Kelaparan dan Tidak Punya Uang, Rakyat Afghanistan Menghadapi Kondisi Mengerikan di Bulan Ramadhan di Tengah Penguncian Virus Corona
Krisis menghantam keluarga miskin, seperti Miya Gul, yang paling. Bagi mereka yang mengandalkan pekerjaan sehari-hari untuk bertahan hidup, kuncian berarti tidak ada penghasilan. Sebelum pandemi, Miya Gul dulu bekerja di pasar lokal membantu vendor mengangkut produk mereka.

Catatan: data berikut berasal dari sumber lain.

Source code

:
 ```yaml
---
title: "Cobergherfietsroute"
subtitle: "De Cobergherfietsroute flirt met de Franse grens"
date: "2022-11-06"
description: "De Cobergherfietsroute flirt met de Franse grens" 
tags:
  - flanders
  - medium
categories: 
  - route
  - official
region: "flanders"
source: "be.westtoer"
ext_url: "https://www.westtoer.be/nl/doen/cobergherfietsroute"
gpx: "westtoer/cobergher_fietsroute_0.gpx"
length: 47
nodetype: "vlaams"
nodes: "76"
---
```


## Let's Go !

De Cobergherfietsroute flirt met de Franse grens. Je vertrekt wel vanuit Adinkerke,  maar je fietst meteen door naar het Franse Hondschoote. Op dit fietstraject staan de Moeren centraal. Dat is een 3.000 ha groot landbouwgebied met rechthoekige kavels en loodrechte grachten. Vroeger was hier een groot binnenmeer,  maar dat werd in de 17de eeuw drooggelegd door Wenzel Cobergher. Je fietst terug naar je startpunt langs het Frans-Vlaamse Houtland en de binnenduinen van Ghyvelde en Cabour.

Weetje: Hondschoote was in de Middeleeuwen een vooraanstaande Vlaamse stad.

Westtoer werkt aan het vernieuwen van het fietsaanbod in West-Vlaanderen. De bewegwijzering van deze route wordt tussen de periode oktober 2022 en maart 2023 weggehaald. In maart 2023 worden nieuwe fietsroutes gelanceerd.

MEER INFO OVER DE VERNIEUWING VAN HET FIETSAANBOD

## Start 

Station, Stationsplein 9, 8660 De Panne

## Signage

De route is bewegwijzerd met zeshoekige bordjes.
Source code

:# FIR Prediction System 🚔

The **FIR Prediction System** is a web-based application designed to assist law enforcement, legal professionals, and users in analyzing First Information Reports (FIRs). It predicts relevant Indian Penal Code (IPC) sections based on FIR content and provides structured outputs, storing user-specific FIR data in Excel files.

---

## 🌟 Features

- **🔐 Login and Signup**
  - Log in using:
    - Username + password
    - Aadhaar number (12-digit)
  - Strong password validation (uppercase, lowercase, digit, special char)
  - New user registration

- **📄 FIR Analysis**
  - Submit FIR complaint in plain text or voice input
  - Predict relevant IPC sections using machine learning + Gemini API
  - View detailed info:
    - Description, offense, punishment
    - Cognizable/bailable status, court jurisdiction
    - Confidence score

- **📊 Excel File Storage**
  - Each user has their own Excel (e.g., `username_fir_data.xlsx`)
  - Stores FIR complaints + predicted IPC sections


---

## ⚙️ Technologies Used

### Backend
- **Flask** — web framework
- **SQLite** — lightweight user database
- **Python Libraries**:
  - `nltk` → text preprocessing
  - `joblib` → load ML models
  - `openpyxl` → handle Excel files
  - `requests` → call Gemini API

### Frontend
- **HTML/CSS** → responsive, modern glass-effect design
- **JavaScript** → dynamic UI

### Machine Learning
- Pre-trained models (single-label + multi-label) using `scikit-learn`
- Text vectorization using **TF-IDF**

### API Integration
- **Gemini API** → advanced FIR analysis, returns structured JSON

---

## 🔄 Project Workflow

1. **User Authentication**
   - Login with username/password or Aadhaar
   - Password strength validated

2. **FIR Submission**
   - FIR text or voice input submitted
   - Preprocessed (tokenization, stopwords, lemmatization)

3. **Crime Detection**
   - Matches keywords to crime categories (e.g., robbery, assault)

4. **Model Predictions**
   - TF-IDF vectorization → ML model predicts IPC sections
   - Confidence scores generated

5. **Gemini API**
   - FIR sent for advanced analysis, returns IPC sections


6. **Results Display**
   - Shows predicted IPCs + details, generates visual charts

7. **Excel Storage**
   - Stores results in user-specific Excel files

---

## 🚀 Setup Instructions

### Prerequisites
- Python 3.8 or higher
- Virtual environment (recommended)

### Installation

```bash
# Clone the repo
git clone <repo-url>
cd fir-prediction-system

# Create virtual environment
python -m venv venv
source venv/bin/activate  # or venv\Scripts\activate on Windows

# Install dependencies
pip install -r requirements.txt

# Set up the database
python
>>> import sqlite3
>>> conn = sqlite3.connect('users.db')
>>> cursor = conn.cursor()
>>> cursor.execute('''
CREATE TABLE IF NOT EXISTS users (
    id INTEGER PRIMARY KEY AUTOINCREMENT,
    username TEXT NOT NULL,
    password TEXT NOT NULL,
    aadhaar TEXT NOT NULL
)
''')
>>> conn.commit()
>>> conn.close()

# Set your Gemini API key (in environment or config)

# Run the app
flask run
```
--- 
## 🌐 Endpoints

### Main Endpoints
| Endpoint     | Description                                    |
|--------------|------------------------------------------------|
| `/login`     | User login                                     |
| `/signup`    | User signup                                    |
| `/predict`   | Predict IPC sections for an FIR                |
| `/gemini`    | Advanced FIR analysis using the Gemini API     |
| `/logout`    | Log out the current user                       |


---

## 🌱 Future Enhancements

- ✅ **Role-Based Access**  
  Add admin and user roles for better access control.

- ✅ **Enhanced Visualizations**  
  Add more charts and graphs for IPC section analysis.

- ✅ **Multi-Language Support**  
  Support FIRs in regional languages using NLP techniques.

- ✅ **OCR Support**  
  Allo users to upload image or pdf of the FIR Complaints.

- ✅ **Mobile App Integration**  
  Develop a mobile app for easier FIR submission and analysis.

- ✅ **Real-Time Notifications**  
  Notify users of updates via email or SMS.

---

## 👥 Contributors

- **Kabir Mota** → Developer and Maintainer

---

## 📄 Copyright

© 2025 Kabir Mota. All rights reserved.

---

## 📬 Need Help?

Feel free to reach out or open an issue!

Sekarang, karena krisis telah mempengaruhi semua orang, hanya sedikit orang yang membutuhkan jasanya.
"Tahun lalu, penghasilan saya sekitar 300 afghani [USD 3,70 atau sekitar Rp 55 ribu] sehari. Sekarang tidak ada pekerjaan, dan jika ada, saya hanya mendapat sekitar 50 afghani [$ 0,66 atau sekitar Rp 10 ribu]," kata Miya Gul.
"Kita harus mengirim anak-anak kita untuk bekerja di jalan-jalan. Kami membeli makanan dengan uang berapa pun yang mereka hasilkan. Putri kami Nodira kadang-kadang mendapat kentang atau tomat di pasar. Dia berusia tujuh tahun."
Selama beberapa minggu terakhir, harga makanan dan kebutuhan lainnya juga meningkat. Sebelum Ramadhan, satu tabung air, kata Miya Gul, dulu harganya lima afghani ($ 0,07 sekitar seribu rupiah). Sekarang harganya naik dua kali lipat. Karena air di kamp itu langka, Miya Gul dan keluarganya tidak dapat menjaga tingkat kebersihan yang diperlukan untuk mencegah penyebaran COVID-19.
Di belakang tembok yang mengelilingi kamp, sampah menumpuk. Pihak berwenang biasanya mengangkatnya setelah dua atau tiga hari. Warga tidak tahu mengapa saat ini sudah ada di sana selama sebulan. "Tahun ini karena coronavirus semuanya berubah, Ramadhan juga," kata Dr Aminuddin Muzafary, wakil menteri haji dan urusan agama yang duduk di kantornya di pusat Kabul.
"Kami telah meminta para imam untuk mengirim pesan kepada orang-orang selama salat Jumat bahwa mereka yang kaya harus membantu orang miskin. Masjid tidak hanya tempat ibadah tetapi juga ruang komunitas. 10.000 ton gandum telah didistribusikan kepada orang-orang melalui masjid."